What is the title of your latest release?
THE SPY WORE LONG WHITE GLOVES
What’s the “elevator pitch” for your new book?
Book 4 in my American Spy Sisters series – inspired by a long-forgotten family connection – is about a privileged (but reluctant) Boston debutante speaking finishing-school French and German who volunteers for the Red Cross, but is soon recruited by British intelligence to ferret out Nazi spies infiltrating the United Kingdom in advance of Hitler’s threatened invasion of England itself!

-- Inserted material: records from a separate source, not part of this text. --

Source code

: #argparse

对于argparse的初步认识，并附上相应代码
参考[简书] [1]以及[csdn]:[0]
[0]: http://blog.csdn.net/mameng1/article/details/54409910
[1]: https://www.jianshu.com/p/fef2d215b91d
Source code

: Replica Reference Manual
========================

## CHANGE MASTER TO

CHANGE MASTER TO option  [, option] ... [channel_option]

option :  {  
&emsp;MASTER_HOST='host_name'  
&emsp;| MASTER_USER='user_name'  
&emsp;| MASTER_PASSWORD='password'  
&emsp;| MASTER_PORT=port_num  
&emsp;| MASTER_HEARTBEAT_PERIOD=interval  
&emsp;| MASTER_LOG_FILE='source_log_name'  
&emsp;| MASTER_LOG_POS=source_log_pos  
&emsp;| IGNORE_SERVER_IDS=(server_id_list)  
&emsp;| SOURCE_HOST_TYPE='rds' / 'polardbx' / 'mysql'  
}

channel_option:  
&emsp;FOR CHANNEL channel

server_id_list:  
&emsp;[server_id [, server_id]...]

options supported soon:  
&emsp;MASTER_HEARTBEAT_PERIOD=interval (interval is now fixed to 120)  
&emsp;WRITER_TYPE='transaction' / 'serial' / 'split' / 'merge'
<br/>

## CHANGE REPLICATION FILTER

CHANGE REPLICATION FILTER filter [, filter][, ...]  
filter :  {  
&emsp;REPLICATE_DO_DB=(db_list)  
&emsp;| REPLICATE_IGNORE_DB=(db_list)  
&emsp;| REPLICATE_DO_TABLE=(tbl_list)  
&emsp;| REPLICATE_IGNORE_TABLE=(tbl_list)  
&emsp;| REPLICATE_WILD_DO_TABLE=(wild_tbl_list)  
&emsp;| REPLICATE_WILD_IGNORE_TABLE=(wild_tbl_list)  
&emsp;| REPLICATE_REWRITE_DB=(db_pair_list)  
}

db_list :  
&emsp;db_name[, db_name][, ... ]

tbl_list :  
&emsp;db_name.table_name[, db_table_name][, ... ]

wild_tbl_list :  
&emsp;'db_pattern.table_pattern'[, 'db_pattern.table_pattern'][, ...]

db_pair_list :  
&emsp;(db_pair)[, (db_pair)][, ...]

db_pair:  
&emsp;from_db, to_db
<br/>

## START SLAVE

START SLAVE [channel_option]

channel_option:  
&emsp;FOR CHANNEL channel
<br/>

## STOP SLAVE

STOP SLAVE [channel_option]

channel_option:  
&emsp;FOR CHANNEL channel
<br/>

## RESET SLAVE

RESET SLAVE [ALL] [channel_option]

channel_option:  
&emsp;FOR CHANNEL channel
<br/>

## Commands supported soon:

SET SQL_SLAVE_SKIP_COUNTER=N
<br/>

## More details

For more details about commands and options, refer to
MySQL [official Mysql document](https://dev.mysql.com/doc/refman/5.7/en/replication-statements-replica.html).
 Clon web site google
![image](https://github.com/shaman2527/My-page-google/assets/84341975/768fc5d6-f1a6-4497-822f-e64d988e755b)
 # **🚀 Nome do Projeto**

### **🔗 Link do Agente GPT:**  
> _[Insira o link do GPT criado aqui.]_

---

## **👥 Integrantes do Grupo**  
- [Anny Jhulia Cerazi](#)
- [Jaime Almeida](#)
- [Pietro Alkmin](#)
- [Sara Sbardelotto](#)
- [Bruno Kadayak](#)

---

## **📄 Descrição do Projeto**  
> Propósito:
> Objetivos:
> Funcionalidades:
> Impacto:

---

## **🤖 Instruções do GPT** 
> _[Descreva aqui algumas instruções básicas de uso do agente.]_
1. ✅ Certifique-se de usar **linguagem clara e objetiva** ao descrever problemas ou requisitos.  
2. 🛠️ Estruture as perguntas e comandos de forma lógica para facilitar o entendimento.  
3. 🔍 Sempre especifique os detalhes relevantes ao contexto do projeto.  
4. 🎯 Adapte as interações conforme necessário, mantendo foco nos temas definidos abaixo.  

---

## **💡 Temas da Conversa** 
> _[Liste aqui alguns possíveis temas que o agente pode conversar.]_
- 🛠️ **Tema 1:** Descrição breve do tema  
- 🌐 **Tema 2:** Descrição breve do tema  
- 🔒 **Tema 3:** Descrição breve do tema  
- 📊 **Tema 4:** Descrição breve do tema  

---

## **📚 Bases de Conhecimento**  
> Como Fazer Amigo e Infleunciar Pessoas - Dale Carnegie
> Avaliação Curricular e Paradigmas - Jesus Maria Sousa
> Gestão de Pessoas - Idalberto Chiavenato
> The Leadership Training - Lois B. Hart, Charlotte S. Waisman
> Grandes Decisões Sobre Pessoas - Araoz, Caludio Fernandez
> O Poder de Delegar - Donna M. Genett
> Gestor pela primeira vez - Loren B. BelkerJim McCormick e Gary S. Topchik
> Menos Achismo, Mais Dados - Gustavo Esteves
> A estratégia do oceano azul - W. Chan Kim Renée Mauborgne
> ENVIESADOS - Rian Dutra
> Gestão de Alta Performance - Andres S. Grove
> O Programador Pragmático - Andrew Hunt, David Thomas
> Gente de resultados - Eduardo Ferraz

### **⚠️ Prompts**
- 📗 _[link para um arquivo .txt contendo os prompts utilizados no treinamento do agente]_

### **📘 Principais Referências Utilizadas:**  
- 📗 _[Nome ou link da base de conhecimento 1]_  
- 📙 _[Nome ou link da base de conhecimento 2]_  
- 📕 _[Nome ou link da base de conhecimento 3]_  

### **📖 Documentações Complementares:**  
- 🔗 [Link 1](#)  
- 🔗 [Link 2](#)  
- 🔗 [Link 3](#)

How did you decide where your book was going to take place?
Books 1 through 3 of the series were set primarily in France, with a few scenes in New York or Washington D.C. For Book 4, I wanted to explore the Home Front in the United Kingdom during WW II…asking myself how would an American woman, recruited into MI5 even before the U.S. joined the Allies, survive fighting Nazis in a country not her own?
Would you hang out with your protagonist in real life?
Actually, I can almost say I have! One of the inspirations for the book, in addition to the family connection of my father-in-law’s when he was raised in France, was a close friend I met freshman year at Harvard. She was a “reluctant debutante” from Beverly Farms, Massachusetts, whose steely determination to “do something useful and worthwhile” despite her privileged background always intrigued me, AND, she insisted I come to the one-and-only debutante ball I ever attended— even providing me a blue satin ballgown to wear to the swish event at the Myopia Hunt Club, along with a stunning pair of long white gloves! Friends to this day, I dedicated this novel to her, and she flew out from Boston to the launch party for THE SPY WORE LONG WHITE GLOVES as my honored guest.
What are three words that describe your protagonist?
Beautiful, Privileged, and BRAVE!
What’s something you learned while writing this book?
I learned that there is always another story to tell about a major world event IF a writer stays curious and is open to wild, out-of-the-box ideas.
Do you edit as you draft or wait until you are totally done?
Oh, believe me, I am a major “draft writer.” As a broadcaster, I had to write crazy-quickly to make impossible deadlines every day, so I am compelled to get it down fast and furiously, regardless of how terrible it might be. I still do that, but as a novelist, I then go over and over it (probably, if I counted, twenty times a chapter). Also, I’ve been a member of “The Plotholes” critique group for some twenty years with novelists Cynthia Wright and Kimberly Cates. We trade works-in-progress chapters as we write, using Microsoft Word Track Changes, making our comments in the spirit of “take what you want and/or ignore the rest…no hard feelings, regardless” – and we tell each other the loving-but-brutal truth. These multi-published writer pals have been a huge influence on my work, offering second sets of eyes when I’m in the thick of just getting the words onto the page. Each of us works differently, and I’m sure my endless drafts seem daft to Cindy and Kim, but we all agree there is no ONE WAY to write a novel.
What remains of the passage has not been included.